We unloaded the feed, which was enough to keep them going for eight weeks, after which hopefully there may be some rain to get the veld to grow again.
As city people we watch the news and see the images on our social media feeds from an unaffected perspective, shrug and then head to the shops to buy what we need without giving it a second thought.
Seeing the grizzled farmer, his wife and the workers in a huddle with tears streaming down their faces hit us like a kick in the midriff.
“We know drought, but in three generations we have never experienced something like this,” he said, staring off into the distance.
“It’s not just because of the feed,” said his wife. “It’s because yesterday someone thought about us. That’s what makes it so special.”
We headed out and I cursed the lowrent punks that spout their bile from platforms about appropriation without compensation.
But we were there to drive and I was behind the wheel of a Raptor on a dirt road, unencumbered by bales. Time to play.
This was Raptor bread and butter with its big 35-inch all-terrain tyres, Fox suspension and a Baja mode.
Whenever the lead vehicle warned us of bumps or imperfections in the road, we’d hang back and pick up speed.
We weren’t quiet airborne, but the Raptor stayed true even at speed and four-wheel drifts were attacked with much gusto and joy.

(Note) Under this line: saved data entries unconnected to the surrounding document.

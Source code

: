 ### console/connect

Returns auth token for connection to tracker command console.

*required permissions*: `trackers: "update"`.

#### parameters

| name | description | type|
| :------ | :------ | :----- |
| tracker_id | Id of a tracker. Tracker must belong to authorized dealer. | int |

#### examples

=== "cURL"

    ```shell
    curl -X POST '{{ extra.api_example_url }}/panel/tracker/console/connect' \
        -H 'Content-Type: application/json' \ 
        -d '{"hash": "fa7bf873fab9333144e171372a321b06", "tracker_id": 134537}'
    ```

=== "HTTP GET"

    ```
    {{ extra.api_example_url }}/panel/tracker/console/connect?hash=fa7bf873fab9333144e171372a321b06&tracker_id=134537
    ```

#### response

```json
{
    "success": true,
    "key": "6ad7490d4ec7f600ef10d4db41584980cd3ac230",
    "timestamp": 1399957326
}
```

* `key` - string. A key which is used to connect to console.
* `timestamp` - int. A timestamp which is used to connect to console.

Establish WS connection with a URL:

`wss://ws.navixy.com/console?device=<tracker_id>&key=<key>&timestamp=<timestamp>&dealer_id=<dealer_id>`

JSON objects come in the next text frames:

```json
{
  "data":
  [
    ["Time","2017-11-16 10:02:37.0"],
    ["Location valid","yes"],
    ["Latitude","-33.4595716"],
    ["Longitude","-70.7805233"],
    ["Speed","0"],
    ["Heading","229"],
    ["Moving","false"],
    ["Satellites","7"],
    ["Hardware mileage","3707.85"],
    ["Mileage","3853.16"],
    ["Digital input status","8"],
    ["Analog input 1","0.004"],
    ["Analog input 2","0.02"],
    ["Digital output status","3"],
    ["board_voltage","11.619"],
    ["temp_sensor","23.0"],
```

As we headed past Loxton the heavens opened, making the road a slippery, muddy mess. I thought about the farmer and hoped the rain was heading his way before gunning the Raptor through a puddle, sending plumes of water over the bonnet and windscreen.
We arrived at Ganora Guest Farm in the dark and headed for our rooms before tucking in to some of the best lamb I’d tasted in a long time. It’s a working sheep farm so it stands to reason, but owner Jan-peet Steynberg was just as passionate about the 250-millionyear-old fossils found on his farm.

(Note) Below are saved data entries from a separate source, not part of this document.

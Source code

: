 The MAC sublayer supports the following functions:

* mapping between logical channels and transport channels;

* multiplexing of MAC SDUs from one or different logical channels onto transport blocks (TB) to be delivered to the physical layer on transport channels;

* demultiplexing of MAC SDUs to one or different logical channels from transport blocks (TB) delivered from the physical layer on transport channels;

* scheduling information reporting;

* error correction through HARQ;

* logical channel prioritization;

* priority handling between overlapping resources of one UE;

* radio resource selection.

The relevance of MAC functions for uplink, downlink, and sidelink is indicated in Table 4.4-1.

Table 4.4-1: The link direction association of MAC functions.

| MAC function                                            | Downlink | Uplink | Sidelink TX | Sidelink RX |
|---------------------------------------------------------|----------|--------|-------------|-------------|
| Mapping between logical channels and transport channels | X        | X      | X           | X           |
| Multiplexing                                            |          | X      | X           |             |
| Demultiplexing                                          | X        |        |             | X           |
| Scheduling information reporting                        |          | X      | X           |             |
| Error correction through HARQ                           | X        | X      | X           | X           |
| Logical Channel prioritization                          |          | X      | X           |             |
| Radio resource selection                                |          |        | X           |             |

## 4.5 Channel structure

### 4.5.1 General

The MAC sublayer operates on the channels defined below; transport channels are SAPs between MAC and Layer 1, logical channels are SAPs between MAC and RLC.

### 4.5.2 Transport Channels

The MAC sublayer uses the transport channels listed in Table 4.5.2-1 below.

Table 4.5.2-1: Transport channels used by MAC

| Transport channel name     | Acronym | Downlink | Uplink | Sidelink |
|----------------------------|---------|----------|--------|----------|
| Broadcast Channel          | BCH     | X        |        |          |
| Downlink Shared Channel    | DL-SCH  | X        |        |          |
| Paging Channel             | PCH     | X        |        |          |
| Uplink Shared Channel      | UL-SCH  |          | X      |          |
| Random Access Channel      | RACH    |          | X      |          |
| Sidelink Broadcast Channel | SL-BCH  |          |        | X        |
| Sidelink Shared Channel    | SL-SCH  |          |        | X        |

The Karoo was never covered in seawater as many believe, it was a fresh water lake.
After breakfast, the day offered a fairly short drive of 363km to Otterskloof for our last overnight stop.

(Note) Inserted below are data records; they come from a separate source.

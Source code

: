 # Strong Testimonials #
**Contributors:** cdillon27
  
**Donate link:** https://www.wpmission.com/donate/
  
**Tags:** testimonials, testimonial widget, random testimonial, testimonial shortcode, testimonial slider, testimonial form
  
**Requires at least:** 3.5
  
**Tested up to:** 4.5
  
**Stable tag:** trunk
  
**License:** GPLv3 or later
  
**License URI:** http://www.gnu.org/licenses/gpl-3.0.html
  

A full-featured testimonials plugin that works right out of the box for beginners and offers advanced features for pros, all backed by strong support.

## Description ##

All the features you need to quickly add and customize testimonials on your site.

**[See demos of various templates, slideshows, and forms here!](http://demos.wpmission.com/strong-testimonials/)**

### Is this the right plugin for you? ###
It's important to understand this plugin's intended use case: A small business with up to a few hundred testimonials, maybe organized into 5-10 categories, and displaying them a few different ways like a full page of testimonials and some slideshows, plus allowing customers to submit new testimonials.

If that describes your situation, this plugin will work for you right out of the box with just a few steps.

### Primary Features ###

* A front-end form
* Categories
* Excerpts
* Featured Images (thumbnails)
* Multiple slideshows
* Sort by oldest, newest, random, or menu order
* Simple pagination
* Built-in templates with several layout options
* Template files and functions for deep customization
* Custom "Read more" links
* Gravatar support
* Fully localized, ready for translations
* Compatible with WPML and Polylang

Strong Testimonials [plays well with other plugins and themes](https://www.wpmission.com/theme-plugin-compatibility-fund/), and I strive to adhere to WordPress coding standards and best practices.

There were stretches of long, straight roads that the Raptor revelled in and we passed towns I recalled driving past as a kid. It seemed like almost all small towns in South Africa have an air of decay and hopelessness to them.
These were towns that were mostly connected to the railways. But the railway infrastructure has been left to rot and crumble for a number of reasons, as have the communities living there.
We stopped over in Colesberg for lunch and the restaurant we ate at was taking the strain. Then we remembered – stage eight load-shedding. Sigh.
Eventually, we pulled in to Otterskloof in vehicles that by then were covered in dirt, dust and mud. We were asked to put our phones in the middle of the table during dinner and to talk and tell stories.
Not everyone was comfortable with the idea, but there were a few good laughs, philosophical discussions and war stories before most retired for an early night to rest for the 800km trek back to Joburg.
It was an early start and my co-driver and I reluctantly gave up the Raptor for a Wildtrak.
Nothing wrong with it, though, with plush (did I mention dusty?) interior and a 2.0 litre twin turbo also coupled to a 10-speed automatic gearbox.
It does, however, have road-oriented tyres and that’s the first thing I would change if there was going to be a lot of gravel driving.
Stronger sidewalls and an aggressive tread will give you a lot of peace of mind.
There had been good rains, so the fields were green and the cattle fat as we continued our dirt road safari before a quick lunch in Wolmaransstad and the last stretch back to Lanseria.
Time passed quickly though and parts of the road had been washed away, making the going slower than anticipated, so the decision was made to head to the tar so that the Cape Town people could catch their flight.
There’s no one dirt road between the two cities, which is why we took so many twists and turns, affording us the opportunity to witness places and sights in our beautiful country you’ll never see if you stick to the black stuff.
You don’t have to do the whole bang shoot, but on your next journey make a dirt detour and experience something more than Ultra Cities, franchise food and stale coffee.